Literary quotes - Christmas
Glad Christmas comes, and every hearth
Makes room to give him welcome now,
E’en want will dry its tears in mirth,
And crown him with a holly bough
From: John Clare, ‘December’, The Shepherd’s Calendar, with Village Stories and Other Poems, 1827
I heard the bells on Christmas Day
Their old, familiar carols play,
And wild and sweet
The words repeat
Of peace on earth, good-will to men!
From: Henry Wadsworth Longfellow, Christmas Bells.
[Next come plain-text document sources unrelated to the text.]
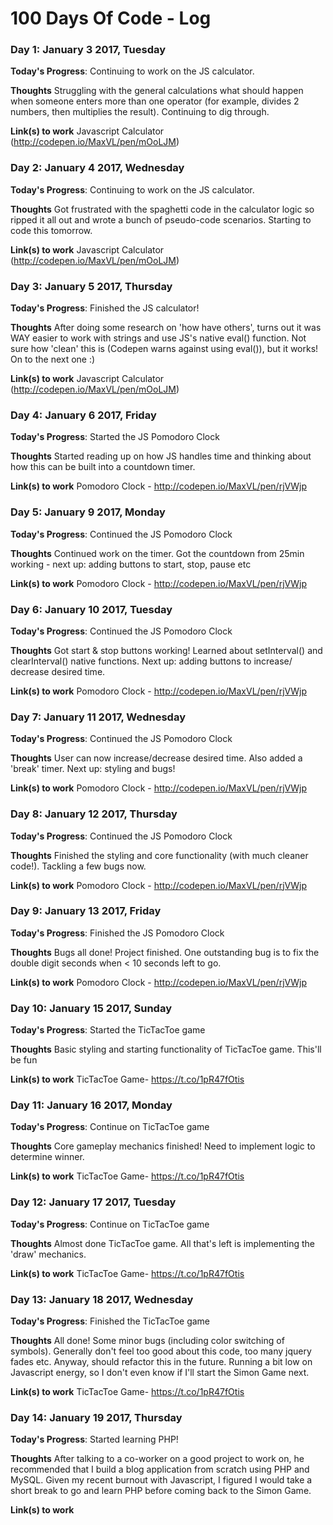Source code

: # 100 Days Of Code - Log


### Day 1: January 3 2017, Tuesday

**Today's Progress**: Continuing to work on the JS calculator.

**Thoughts** Struggling with the general calculations what should happen when someone enters more than one operator (for example, divides 2 numbers, then multiplies the result). Continuing to dig through.

**Link(s) to work**
Javascript Calculator (http://codepen.io/MaxVL/pen/mOoLJM)

### Day 2: January 4 2017, Wednesday

**Today's Progress**: Continuing to work on the JS calculator.

**Thoughts** Got frustrated with the spaghetti code in the calculator logic so ripped it all out and wrote a bunch of pseudo-code scenarios. Starting to code this tomorrow.

**Link(s) to work**
Javascript Calculator (http://codepen.io/MaxVL/pen/mOoLJM)

### Day 3: January 5 2017, Thursday

**Today's Progress**: Finished the JS calculator!

**Thoughts** After doing some research on 'how have others', turns out it was WAY easier to work with strings and use JS's native eval() function. Not sure how 'clean' this is (Codepen warns against using eval()), but it works! On to the next one :)

**Link(s) to work**
Javascript Calculator (http://codepen.io/MaxVL/pen/mOoLJM)

### Day 4: January 6 2017, Friday

**Today's Progress**: Started the JS Pomodoro Clock

**Thoughts** Started reading up on how JS handles time and thinking about how this can be built into a countdown timer.

**Link(s) to work**
Pomodoro Clock - http://codepen.io/MaxVL/pen/rjVWjp

### Day 5: January 9 2017, Monday

**Today's Progress**: Continued the JS Pomodoro Clock

**Thoughts** Continued work on the timer. Got the countdown from 25min working - next up: adding buttons to start, stop, pause etc

**Link(s) to work**
Pomodoro Clock - http://codepen.io/MaxVL/pen/rjVWjp

### Day 6: January 10 2017, Tuesday

**Today's Progress**: Continued the JS Pomodoro Clock

**Thoughts** Got start & stop buttons working! Learned about setInterval() and clearInterval() native functions. Next up: adding buttons to increase/ decrease desired time.

**Link(s) to work**
Pomodoro Clock - http://codepen.io/MaxVL/pen/rjVWjp

### Day 7: January 11 2017, Wednesday

**Today's Progress**: Continued the JS Pomodoro Clock

**Thoughts** User can now increase/decrease desired time. Also added a 'break' timer. Next up: styling and bugs!

**Link(s) to work**
Pomodoro Clock - http://codepen.io/MaxVL/pen/rjVWjp

### Day 8: January 12 2017, Thursday

**Today's Progress**: Continued the JS Pomodoro Clock

**Thoughts** Finished the styling and core functionality (with much cleaner code!). Tackling a few bugs now.

**Link(s) to work**
Pomodoro Clock - http://codepen.io/MaxVL/pen/rjVWjp


### Day 9: January 13 2017, Friday

**Today's Progress**: Finished the JS Pomodoro Clock

**Thoughts** Bugs all done! Project finished. One outstanding bug is to fix the double digit seconds when < 10 seconds left to go.

**Link(s) to work**
Pomodoro Clock - http://codepen.io/MaxVL/pen/rjVWjp


### Day 10: January 15 2017, Sunday

**Today's Progress**: Started the TicTacToe game

**Thoughts** Basic styling and starting functionality of TicTacToe game. This'll be fun

**Link(s) to work**
TicTacToe Game-  https://t.co/1pR47fOtis

### Day 11: January 16 2017, Monday

**Today's Progress**: Continue on TicTacToe game

**Thoughts** Core gameplay mechanics finished! Need to implement logic to determine winner.

**Link(s) to work**
TicTacToe Game-  https://t.co/1pR47fOtis

### Day 12: January 17 2017, Tuesday

**Today's Progress**: Continue on TicTacToe game

**Thoughts** Almost done TicTacToe game. All that's left is implementing the 'draw' mechanics.

**Link(s) to work**
TicTacToe Game-  https://t.co/1pR47fOtis

### Day 13: January 18 2017, Wednesday

**Today's Progress**: Finished the TicTacToe game

**Thoughts** All done! Some minor bugs (including color switching of symbols). Generally don't feel too good about this code, too many jquery fades etc. Anyway, should refactor this in the future. Running a bit low on Javascript energy, so I don't even know if I'll start the Simon Game next.

**Link(s) to work**
TicTacToe Game-  https://t.co/1pR47fOtis

### Day 14: January 19 2017, Thursday

**Today's Progress**: Started learning PHP!

**Thoughts**
After talking to a co-worker on a good project to work on, he recommended that I build a blog application from scratch using PHP and MySQL. Given my recent burnout with Javascript, I figured I would take a short break to go and learn PHP before coming back to the Simon Game.

**Link(s) to work**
Written 1864; published 1865, Our Young Folks: an Illustrated Magazine for Boys and Girls
In the meantime the woman sang snatches of the beautiful hymn, very common in Spain, which commences thus:—
“Once of old upon a mountain, shepherds overcome with sleep,
Near to Bethlem’s holy tower, kept at dead of night their sheep;
Round about the trunk they nodded of a huge ignited oak,
Whence the crackling flame ascending bright and clear the darkness broke.”
From: George Borrow, The opening of Chapter IV of The Bible in Spain, 1843
How many old recollections and how many dormant sympathies does Christmas-time awaken.
From: Charles Dickens, The Pickwick Papers, 1837 (Book format)
Of all the old festivals, however, that of Christmas awakens the strongest and most heartfelt associations. There is a tone of solemn and sacred feeling that blends with our conviviality and lifts the spirit to a state of hallowed and elevated enjoyment. The services of the Church about this season are extremely tender and inspiring.